Nie milkną echa rozstrzygnięć Plebiscytu "Przeglądu Sportowego" na najlepszego polskiego sportowca 2024 roku. Przypomnijmy, w wyniku głosowania kibiców wygrała mistrzyni olimpijska we wspinaczce sportowej na czas Aleksandra Mirosław przed brązową medalistką igrzysk w Paryżu w biegu na 400 m.Natalią Bukowiecką oraz wicemistrzem olimpijskim w siatkówce Wilfredo Leonem.
Czwarte miejsce w zestawieniu zajęła Iga Świątek, do października liderka rankingu WTA, triumfatorka wielkoszlemowego turnieju French Open 2024. Rozstrzygnięcia Plebiscytu nieco zaskoczyły Tomasza Świątka, ojca najlepszej polskiej tenisistki, który nie ukrywał, że liczył większe uznanie fanów sportu w naszym kraju.
- Jak przyjmuję te wyniki? Chłodno. Iga zasłużyła chyba na więcej - mówi nam Świątek.
"To był pracowity czas dla Igi"
Iga Świątek przygotowuje się już do ruszającego w niedzielę pierwszego w tym roku wielkoszlemowego turnieju, Australian Open.

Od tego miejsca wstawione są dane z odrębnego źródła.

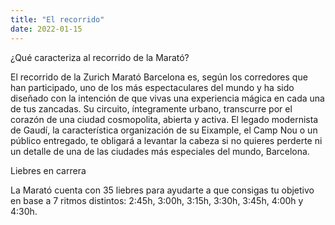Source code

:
 ```yaml
---
title: "El recorrido"
date: 2022-01-15
---
```


¿Qué caracteriza al recorrido de la Marató?

El recorrido de la Zurich Marató Barcelona es, según los corredores que han participado, uno de los más espectaculares del mundo y ha sido diseñado con la intención de que vivas una experiencia mágica en cada una de tus zancadas. Su circuito, íntegramente urbano, transcurre por el corazón de una ciudad cosmopolita, abierta y activa. El legado modernista de Gaudí, la característica organización de su Eixample, el Camp Nou o un público entregado, te obligará a levantar la cabeza si no quieres perderte ni un detalle de una de las ciudades más especiales del mundo, Barcelona.

Liebres en carrera

La Marató cuenta con 35 liebres para ayudarte a que consigas tu objetivo en base a 7 ritmos distintos: 2:45h, 3:00h, 3:15h, 3:30h, 3:45h, 4:00h y 4:30h.
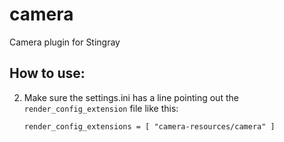 # camera

Camera plugin for Stingray

## How to use:
2. Make sure the settings.ini has a line pointing out the `render_config_extension` file like this:
    ```
    render_config_extensions = [ "camera-resources/camera" ]
    ```
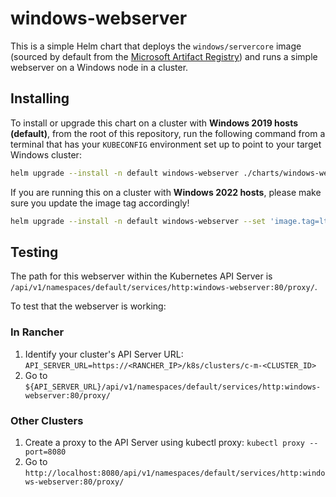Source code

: # windows-webserver

This is a simple Helm chart that deploys the `windows/servercore` image (sourced by default from the [Microsoft Artifact Registry](https://mcr.microsoft.com/)) and runs a simple webserver on a Windows node in a cluster.

## Installing

To install or upgrade this chart on a cluster with **Windows 2019 hosts (default)**, from the root of this repository, run the following command from a terminal that has your `KUBECONFIG` environment set up to point to your target Windows cluster:

```bash
helm upgrade --install -n default windows-webserver ./charts/windows-webserver
```

If you are running this on a cluster with **Windows 2022 hosts**, please make sure you update the image tag accordingly!

```bash
helm upgrade --install -n default windows-webserver --set 'image.tag=ltsc2022' ./charts/windows-webserver
```

## Testing

The path for this webserver within the Kubernetes API Server is `/api/v1/namespaces/default/services/http:windows-webserver:80/proxy/`.

To test that the webserver is working:

### In Rancher

1. Identify your cluster's API Server URL: `API_SERVER_URL=https://<RANCHER_IP>/k8s/clusters/c-m-<CLUSTER_ID>`
2. Go to `${API_SERVER_URL}/api/v1/namespaces/default/services/http:windows-webserver:80/proxy/`

### Other Clusters

1. Create a proxy to the API Server using kubectl proxy: `kubectl proxy --port=8080`
2. Go to `http://localhost:8080/api/v1/namespaces/default/services/http:windows-webserver:80/proxy/`
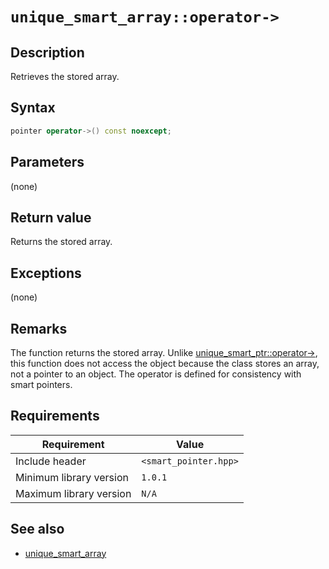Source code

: # `unique_smart_array::operator->`

## Description

Retrieves the stored array.

## Syntax

```cpp
pointer operator->() const noexcept;
```

## Parameters

(none)

## Return value

Returns the stored array.

## Exceptions

(none)

## Remarks

The function returns the stored array. Unlike [unique_smart_ptr::operator->](unique_smart_ptr-operator-arrow.md), this function does 
not access the object because the class stores an array, not a pointer to an object. The operator is defined for consistency with smart 
pointers.

## Requirements

| Requirement             | Value                 |
|-------------------------|-----------------------|
| Include header          | `<smart_pointer.hpp>` |
| Minimum library version | `1.0.1`               |
| Maximum library version | `N/A`                 |

## See also

- [unique_smart_array](unique_smart_array.md)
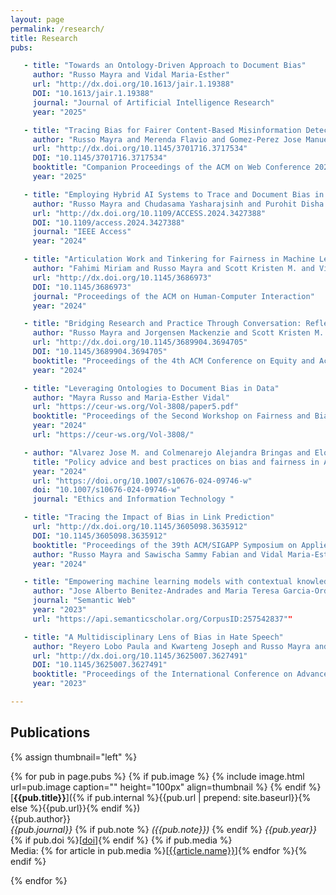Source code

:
 ```yaml
---
layout: page
permalink: /research/
title: Research
pubs:

   - title: "Towards an Ontology-Driven Approach to Document Bias"
     author: "Russo Mayra and Vidal Maria-Esther" 
     url: "http://dx.doi.org/10.1613/jair.1.19388"
     DOI: "10.1613/jair.1.19388"
     journal: "Journal of Artificial Intelligence Research"
     year: "2025" 

   - title: "Tracing Bias for Fairer Content-Based Misinformation Detection" 
     author: "Russo Mayra and Merenda Flavio and Gomez-Perez Jose Manuel and Vidal Maria-Esther"
     url: "http://dx.doi.org/10.1145/3701716.3717534" 
     DOI: "10.1145/3701716.3717534"
     booktitle: "Companion Proceedings of the ACM on Web Conference 2025"
     year: "2025"

   - title: "Employing Hybrid AI Systems to Trace and Document Bias in ML Pipelines"
     author: "Russo Mayra and Chudasama Yasharajsinh and Purohit Disha and Sawischa Sammy and Vidal Maria-Esther"
     url: "http://dx.doi.org/10.1109/ACCESS.2024.3427388" 
     DOI: "10.1109/access.2024.3427388"
     journal: "IEEE Access" 
     year: "2024"

   - title: "Articulation Work and Tinkering for Fairness in Machine Learning"
     author: "Fahimi Miriam and Russo Mayra and Scott Kristen M. and Vidal Maria-Esther and Berendt Bettina and Kinder-Kurlanda Katharina"
     url: "http://dx.doi.org/10.1145/3686973"
     DOI: "10.1145/3686973" 
     journal: "Proceedings of the ACM on Human-Computer Interaction" 
     year: "2024"

   - title: "Bridging Research and Practice Through Conversation: Reflecting on Our Experience"
     author: "Russo Mayra and Jorgensen Mackenzie and Scott Kristen M. and Xu Wendy and Nguyen Di H. and Finocchiaro Jessie and Olckers Matthew"
     url: "http://dx.doi.org/10.1145/3689904.3694705"
     DOI: "10.1145/3689904.3694705"
     booktitle: "Proceedings of the 4th ACM Conference on Equity and Access in Algorithms Mechanisms and Optimization" 
     year: "2024"

   - title: "Leveraging Ontologies to Document Bias in Data"
     author: "Mayra Russo and Maria-Esther Vidal"
     url: "https://ceur-ws.org/Vol-3808/paper5.pdf"
     booktitle: "Proceedings of the Second Workshop on Fairness and Bias in AI"
     year: "2024"
     url: "https://ceur-ws.org/Vol-3808/"

   - author: "Alvarez Jose M. and Colmenarejo Alejandra Bringas and Elobaid Alaa and Fabbrizzi Simone and Fahimi Miriam and  Ferrara Antonio and Ghodsi Siamak and Mougan Carlos and Papageorgiou Ioanna and Reyero Paula and Russo Mayra and Scott Kristen M. and State Laura and Zhao Xuan and Ruggieri Salvatore"
     title: "Policy advice and best practices on bias and fairness in AI"
     year: "2024"
     url: "https://doi.org/10.1007/s10676-024-09746-w"
     doi: "10.1007/s10676-024-09746-w"
     journal: "Ethics and Information Technology "

   - title: "Tracing the Impact of Bias in Link Prediction" 
     url: "http://dx.doi.org/10.1145/3605098.3635912" 
     DOI: "10.1145/3605098.3635912"
     booktitle: "Proceedings of the 39th ACM/SIGAPP Symposium on Applied Computing"
     author: "Russo Mayra and Sawischa Sammy Fabian and Vidal Maria-Esther"
     year: "2024"

   - title: "Empowering machine learning models with contextual knowledge for enhancing the detection of eating disorders in social media posts"
     author: "Jose Alberto Benitez-Andrades and Maria Teresa Garcia-Ordas and Mayra Russo and Ahmad Sakor and Luis Daniel Fernandes Rotger and Maria Esther Vidal"
     journal: "Semantic Web"
     year: "2023"
     url: "https://api.semanticscholar.org/CorpusID:257542837""

   - title: "A Multidisciplinary Lens of Bias in Hate Speech" 
     author: "Reyero Lobo Paula and Kwarteng Joseph and Russo Mayra and Fahimi Miriam and Scott Kristen and Ferrara Antonio and Sen Indira and Fernandez Miriam"
     url: "http://dx.doi.org/10.1145/3625007.3627491" 
     DOI: "10.1145/3625007.3627491" 
     booktitle: "Proceedings of the International Conference on Advances in Social Networks Analysis and Mining" 
     year: "2023"

---
```


## Publications

{% assign thumbnail="left" %}

{% for pub in page.pubs %}
{% if pub.image %}
{% include image.html url=pub.image caption="" height="100px" align=thumbnail %}
{% endif %}
[**{{pub.title}}**]({% if pub.internal %}{{pub.url | prepend: site.baseurl}}{% else %}{{pub.url}}{% endif %})<br />
{{pub.author}}<br />
*{{pub.journal}}*
{% if pub.note %} *({{pub.note}})*
{% endif %} *{{pub.year}}* {% if pub.doi %}[[doi]({{pub.doi}})]{% endif %}
{% if pub.media %}<br />Media: {% for article in pub.media %}[[{{article.name}}]({{article.url}})]{% endfor %}{% endif %}

{% endfor %}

Impreza rozgrywana na kortach Melbourne Park potrwa do 26 stycznia. Polka będzie rozstawiona a losowanie drabinki turnieju odbędzie się w Margaret Court Arena w piątek nad ranem czasu polskiego.
- Jaki wynik Igi przewiduję w Australian Open? Pomidor. Nie bawię się w takie zakłady, nie licytuję - mówi ojciec Igi.
Dodajmy, że Iga Świątek jeszcze nigdy nie wygrała Australian Open.
Tomasz Świątek: Dostrzegam postęp w grze Igi
Po rozstaniu w ubiegłym roku z Tomaszem Wiktorowskim raszynianka trenuje pod okiem nowego trenera, Wima Fissete'a. Belg był obecny w Sydney podczas meczów naszej tenisistki w United Cup, turnieju rozgrywanego na kortach twardych. Tomasz Świątek cieszy się, że córka robi już postępy pod okiem nowego trenera.
- Dostrzegam, że Iga lepiej radzi sobie już na szybszej nawierzchni co na pewno jest efektem współpracy z belgijskim trenerem - podsumował były wioślarz, olimpijczyk z Seulu z 1988 roku.